Saved data entries
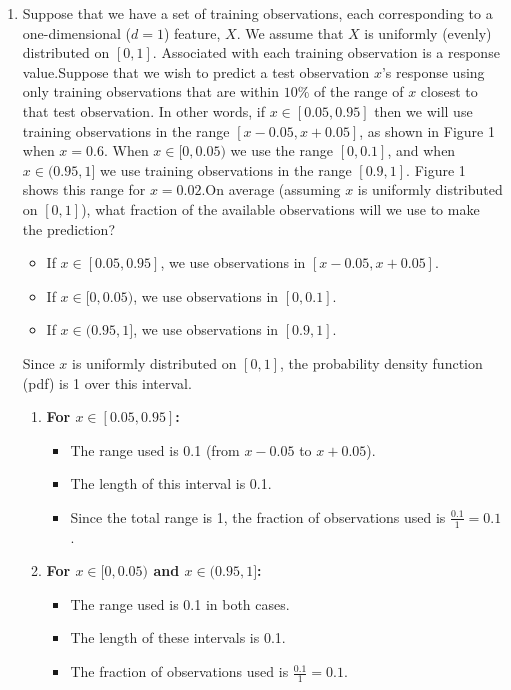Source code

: \documentclass[a3paper,12pt]{extarticle} %
\begin{document}
\begin{enumerate}
    \item Suppose that we have a set of training observations, each corresponding to a one-dimensional ($d = 1$) feature, $X$. We assume that $X$ is uniformly (evenly) distributed on $[0, 1]$. Associated with each training observation is a response value.Suppose that we wish to predict a test observation $x$'s response using only training observations that are within $10\%$ of the range of $x$ closest to that test observation. In other words, if $x \in [0.05, 0.95]$ then we will use training observations in the range $[x - 0.05, x + 0.05]$, as shown in Figure 1 when $x = 0.6$. When $x \in [0, 0.05)$ we use the range $[0, 0.1]$, and when $x \in (0.95, 1]$ we use training observations in the range $[0.9, 1]$. Figure 1 shows this range for $x = 0.02$.On average (assuming $x$ is uniformly distributed on $[0, 1]$), what fraction of the available observations will we use to make the prediction?
    \begin{itemize}
        \item If \(x \in [0.05, 0.95]\), we use observations in \([x - 0.05, x + 0.05]\).
        \item If \(x \in [0, 0.05)\), we use observations in \([0, 0.1]\).
        \item If \(x \in (0.95, 1]\), we use observations in \([0.9, 1]\).
    \end{itemize}
    
    
    Since \(x\) is uniformly distributed on \([0, 1]\), the probability density function (pdf) is 1 over this interval.
    
    \begin{enumerate}
        \item \textbf{For \(x \in [0.05, 0.95]\):}
        \begin{itemize}
            \item The range used is 0.1 (from \(x - 0.05\) to \(x + 0.05\)).
            \item The length of this interval is 0.1.
            \item Since the total range is 1, the fraction of observations used is \(\frac{0.1}{1} = 0.1\).
        \end{itemize}
    
        \item \textbf{For \(x \in [0, 0.05)\) and \(x \in (0.95, 1]\):}
        \begin{itemize}
            \item The range used is 0.1 in both cases.
            \item The length of these intervals is 0.1.
            \item The fraction of observations used is \(\frac{0.1}{1} = 0.1\).
        \end{itemize}
    \end{enumerate}
    

\end{enumerate}
\end{document}
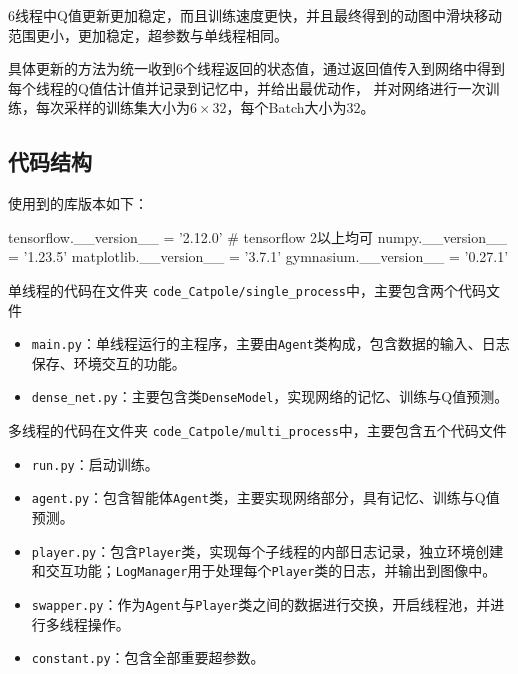 \documentclass[12pt, a4paper, oneside]{ctexart}
\numberwithin{equation}{section}  %
\begin{document}
6线程中Q值更新更加稳定，而且训练速度更快，并且最终得到的动图中滑块移动范围更小，更加稳定，超参数与单线程相同。

具体更新的方法为统一收到6个线程返回的状态值，通过返回值传入到网络中得到每个线程的Q值估计值并记录到记忆中，并给出最优动作，
并对网络进行一次训练，每次采样的训练集大小为$6\times 32$，每个Batch大小为$32$。

\subsection{代码结构}
使用到的库版本如下：
\begin{pythoncode}
    tensorflow.__version__ = '2.12.0'  # tensorflow 2以上均可
    numpy.__version__ = '1.23.5'
    matplotlib.__version__ = '3.7.1'
    gymnasium.__version__ = '0.27.1'
\end{pythoncode}

\noindent 单线程的代码在文件夹 \texttt{code\_Catpole/single\_process}中，主要包含两个代码文件
\begin{itemize}
    \item \texttt{main.py}：单线程运行的主程序，主要由\texttt{Agent}类构成，包含数据的输入、日志保存、环境交互的功能。
    \item \texttt{dense\_net.py}：主要包含类\texttt{DenseModel}，实现网络的记忆、训练与Q值预测。
\end{itemize}

\noindent 多线程的代码在文件夹 \texttt{code\_Catpole/multi\_process}中，主要包含五个代码文件
\begin{itemize}
    \item \texttt{run.py}：启动训练。
    \item \texttt{agent.py}：包含智能体\texttt{Agent}类，主要实现网络部分，具有记忆、训练与Q值预测。
    \item \texttt{player.py}：包含\texttt{Player}类，实现每个子线程的内部日志记录，独立环境创建和交互功能；\texttt{LogManager}用于处理每个\texttt{Player}类的日志，并输出到图像中。
    \item \texttt{swapper.py}：作为\texttt{Agent}与\texttt{Player}类之间的数据进行交换，开启线程池，并进行多线程操作。
    \item \texttt{constant.py}：包含全部重要超参数。
\end{itemize}
\end{document}

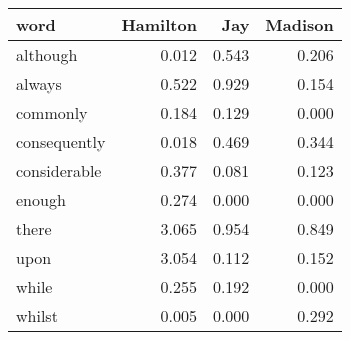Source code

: \documentclass[]{book}
\theoremstyle{definition}
\theoremstyle{definition}
\theoremstyle{definition}
\theoremstyle{remark}
\begin{document}
\begin{tabular}{l|r|r|r}
\hline
word & Hamilton & Jay & Madison\\
\hline
although & 0.012 & 0.543 & 0.206\\
\hline
always & 0.522 & 0.929 & 0.154\\
\hline
commonly & 0.184 & 0.129 & 0.000\\
\hline
consequently & 0.018 & 0.469 & 0.344\\
\hline
considerable & 0.377 & 0.081 & 0.123\\
\hline
enough & 0.274 & 0.000 & 0.000\\
\hline
there & 3.065 & 0.954 & 0.849\\
\hline
upon & 3.054 & 0.112 & 0.152\\
\hline
while & 0.255 & 0.192 & 0.000\\
\hline
whilst & 0.005 & 0.000 & 0.292\\
\hline
\end{tabular}
\end{document}
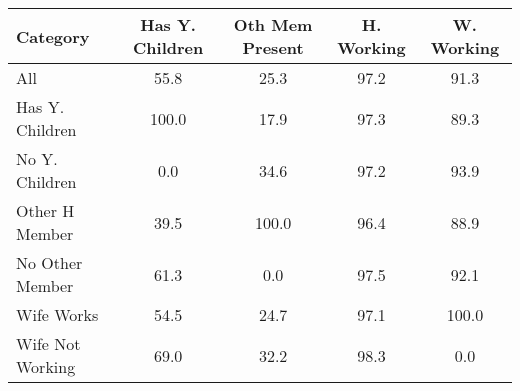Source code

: \begin{tabular}{lcccc}
\hline\hline
\textbf{Category} & \textbf{Has Y. Children} & \textbf{Oth Mem Present} & \textbf{H. Working} & \textbf{W. Working} \\
\hline
All               & 55.8                     & 25.3                     & 97.2                & 91.3                \\
Has Y. Children    & 100.0                    & 17.9                     & 97.3                & 89.3                \\
No Y. Children     & 0.0                      & 34.6                     & 97.2                & 93.9                \\
Other H Member     & 39.5                     & 100.0                    & 96.4                & 88.9                \\
No Other Member    & 61.3                     & 0.0                      & 97.5                & 92.1                \\
Wife Works         & 54.5                     & 24.7                     & 97.1                & 100.0               \\
Wife Not Working   & 69.0                     & 32.2                     & 98.3                & 0.0                 \\
\hline\hline
\end{tabular}
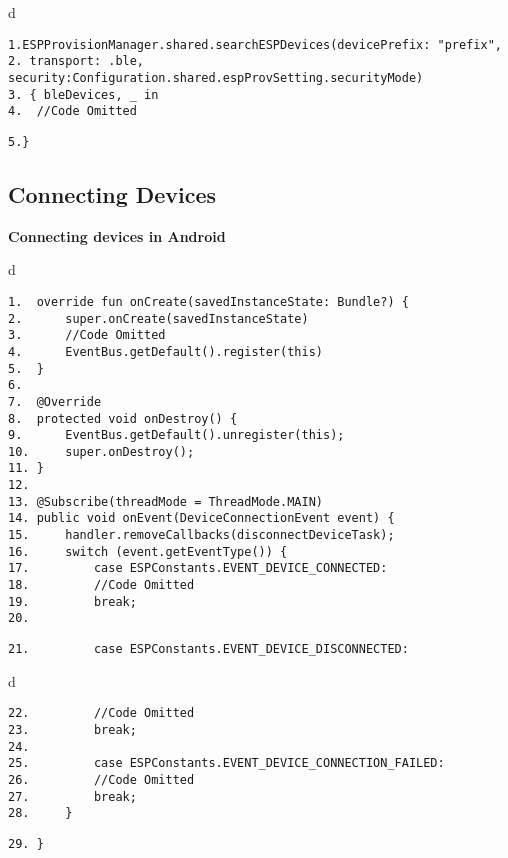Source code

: \documentclass[a4paper,12pt]{book}
\begin{document}
\begin{codebloc}
\begin{tabular}{d}
\vspace{2pt}
\begin{verbatim}
1.ESPProvisionManager.shared.searchESPDevices(devicePrefix: "prefix",
2. transport: .ble, security:Configuration.shared.espProvSetting.securityMode)
3. { bleDevices, _ in
4.  //Code Omitted
\end{verbatim}
\verb|5.}|
\end{tabular}
\end{codebloc}

\subsection{Connecting Devices}
\textbf{Connecting devices in Android}


\begin{codebloc}
\begin{tabular}{d}
\vspace{2pt}
\begin{verbatim}
1.  override fun onCreate(savedInstanceState: Bundle?) {
2.      super.onCreate(savedInstanceState)
3.      //Code Omitted
4.      EventBus.getDefault().register(this)
5.  }
6.
7.  @Override
8.  protected void onDestroy() {
9.      EventBus.getDefault().unregister(this);
10.     super.onDestroy();
11. }
12.
13. @Subscribe(threadMode = ThreadMode.MAIN)
14. public void onEvent(DeviceConnectionEvent event) {
15.     handler.removeCallbacks(disconnectDeviceTask);
16.     switch (event.getEventType()) {
17.         case ESPConstants.EVENT_DEVICE_CONNECTED:
18.         //Code Omitted
19.         break;
20.
\end{verbatim}
\verb|21.         case ESPConstants.EVENT_DEVICE_DISCONNECTED:|
\end{tabular}
\end{codebloc}

\begin{codebloc}
\begin{tabular}{d}
\vspace{2pt}
\begin{verbatim}
22.         //Code Omitted
23.         break;
24.
25.         case ESPConstants.EVENT_DEVICE_CONNECTION_FAILED:
26.         //Code Omitted
27.         break;
28.     }
\end{verbatim}
\verb|29. }|
\end{tabular}
\end{codebloc}
\end{document}
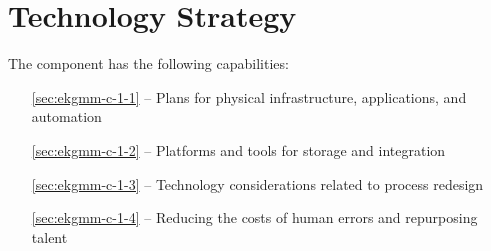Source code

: \chapter{Technology Strategy}\label{ch:ekgmm-c-1}

The  component has the following capabilities:

\begin{itemize}[leftmargin=.5in]
  \item [\ref{sec:ekgmm-c-1-1}]  -- Plans for physical infrastructure, applications, and automation
  \item [\ref{sec:ekgmm-c-1-2}]  -- Platforms and tools for storage and integration
  \item [\ref{sec:ekgmm-c-1-3}]  -- Technology considerations related to process redesign
  \item [\ref{sec:ekgmm-c-1-4}]  -- Reducing the costs of human errors and repurposing talent
\end{itemize}





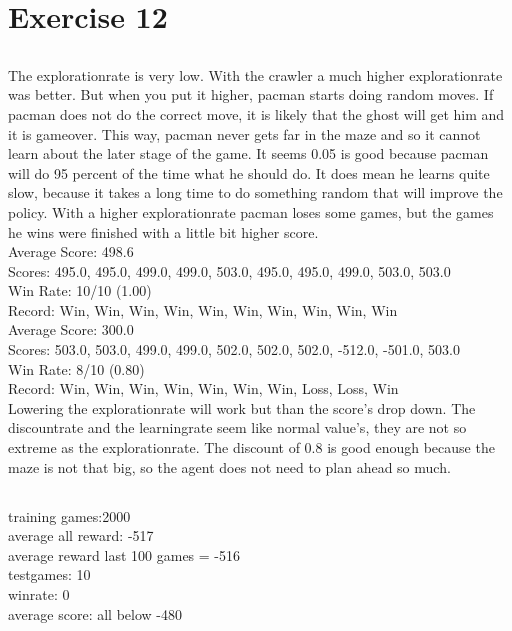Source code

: \section{Exercise 12}
\subsection{}
The explorationrate is very low. With the crawler a much higher 
explorationrate was better. But when you put it higher, pacman starts 
doing random moves. If pacman does not do the correct move, it is 
likely that the ghost will get him and it is gameover. This way, pacman
never gets far in the maze and so it cannot learn about the later stage
of the game. It seems 0.05 is good because pacman will do 95 percent 
of the time what he should do. It does mean he learns quite slow, because
it takes a long time to do something random that will improve the policy.
With a higher explorationrate pacman loses some games, but the 
games he wins were finished with a little bit higher score.\\
Average Score: 498.6\\
Scores:        495.0, 495.0, 499.0, 499.0, 503.0, 495.0, 495.0, 499.0, 503.0, 503.0\\
Win Rate:      10/10 (1.00)\\
Record:        Win, Win, Win, Win, Win, Win, Win, Win, Win, Win\\
Average Score: 300.0\\
Scores:        503.0, 503.0, 499.0, 499.0, 502.0, 502.0, 502.0, -512.0, -501.0, 503.0\\
Win Rate:      8/10 (0.80)\\
Record:        Win, Win, Win, Win, Win, Win, Win, Loss, Loss, Win\\

Lowering the explorationrate will work but than the score's drop down.
The discountrate and the learningrate seem like normal value's, they 
are not so extreme as the explorationrate. The discount of 0.8 is good 
enough because the maze is not that big, so the agent does not need to 
plan ahead so much.

\subsection{}
training games:2000\\
average all reward: -517\\
average reward last 100 games = -516\\
testgames: 10\\
winrate: 0\\
average score: all below -480\\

Exercise prompt: Tell me how many lines of the records include the word "训练与Q值预测", replying with the number alone.

Answer section: 2